Tianchen Ding Aug. 12, 2024, 8 a.m. UTC | #2
On 2024/8/12 15:49, Marco Elver wrote:
> On Mon, 12 Aug 2024 at 09:00, Tianchen Ding <dtcccc@linux.alibaba.com> wrote:
>>
>> For kmem_cache with SLAB_TYPESAFE_BY_RCU, the freeing trace stack at
>> calling kmem_cache_free() is more useful. While the following stack is
>> meaningless and provides no help:
>>    freed by task 46 on cpu 0 at 656.840729s:
>>     rcu_do_batch+0x1ab/0x540
>>     nocb_cb_wait+0x8f/0x260
>>     rcu_nocb_cb_kthread+0x25/0x80
>>     kthread+0xd2/0x100
>>     ret_from_fork+0x34/0x50
>>     ret_from_fork_asm+0x1a/0x30
>>
>> Signed-off-by: Tianchen Ding <dtcccc@linux.alibaba.com>
>> ---
>> I'm not sure whether we should keep KFENCE_OBJECT_FREED info remained
>> (maybe the exact free time can be helpful?).
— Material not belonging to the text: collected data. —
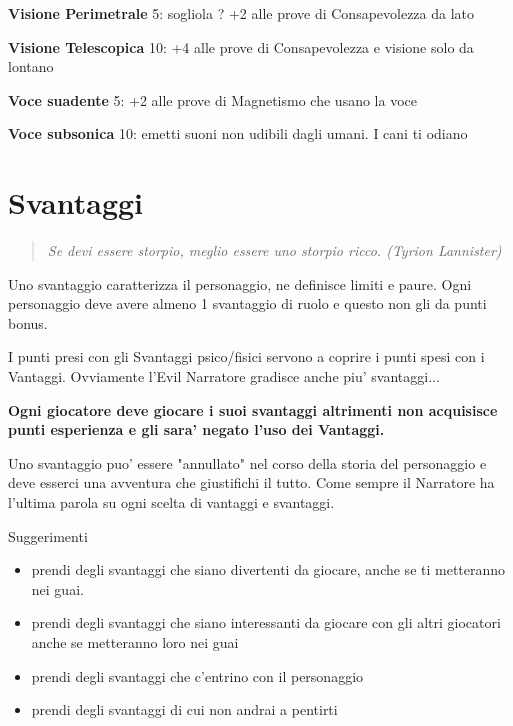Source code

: \documentclass[a4paper,11pt,twoside,openany]{book}
\begin{document}
{\textbf{Visione Perimetrale} 5: sogliola ? +2 alle prove di Consapevolezza da lato

\textbf{Visione Telescopica} 10: +4 alle prove di Consapevolezza e visione solo da lontano

\textbf{Voce suadente} 5: +2 alle prove di Magnetismo che usano la voce

\textbf{Voce subsonica} 10: emetti suoni non udibili dagli umani. I cani ti odiano

\pagebreak

\section{Svantaggi}

\label{svantaggi}
\begin{quote}\textit{
Se devi essere storpio, meglio essere uno storpio ricco. (Tyrion Lannister)}\end{quote}

Uno svantaggio caratterizza il personaggio, ne definisce limiti e paure. Ogni personaggio deve avere almeno 1 svantaggio di ruolo e questo non gli da punti bonus.

I punti presi con gli Svantaggi psico/fisici servono a coprire i punti spesi con i Vantaggi. Ovviamente l'Evil Narratore gradisce anche piu' svantaggi...

\textbf{Ogni giocatore deve giocare i suoi svantaggi altrimenti non acquisisce punti esperienza e gli sara' negato l'uso dei Vantaggi.}

Uno svantaggio puo' essere "annullato" nel corso della storia del personaggio e deve esserci una avventura che giustifichi il tutto. Come sempre il Narratore ha l'ultima parola su ogni scelta di vantaggi e svantaggi.

\bigskip

Suggerimenti
\begin{itemize}
\item 
prendi degli svantaggi che siano divertenti da giocare, anche se ti metteranno nei guai. 
\item 
prendi degli svantaggi che siano interessanti da giocare con gli altri giocatori anche se metteranno loro nei guai 
\item 
prendi degli svantaggi che c'entrino con il personaggio 
\item 
prendi degli svantaggi di cui non andrai a pentirti 
\end{itemize}

}
\end{document}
But add a new kfence_track
>> will cost more memory, so I prefer to reuse free_track and drop the info
>> when when KFENCE_OBJECT_RCU_FREEING -> KFENCE_OBJECT_FREED.
> 
> I think the current version is fine. In the SLAB_TYPESAFE_BY_RCU cases
> it would always print the stack trace of RCU internals, so it's never
> really useful (as you say above).
> 
> Have you encountered a bug where you were debugging a UAF like this?

Yes. We are debugging a UAF about struct anon_vma in an old kernel. (finally we 
found this may be related to commit 2555283eb40d)

struct anon_vma has SLAB_TYPESAFE_BY_RCU, so we found the freeing stack is useless.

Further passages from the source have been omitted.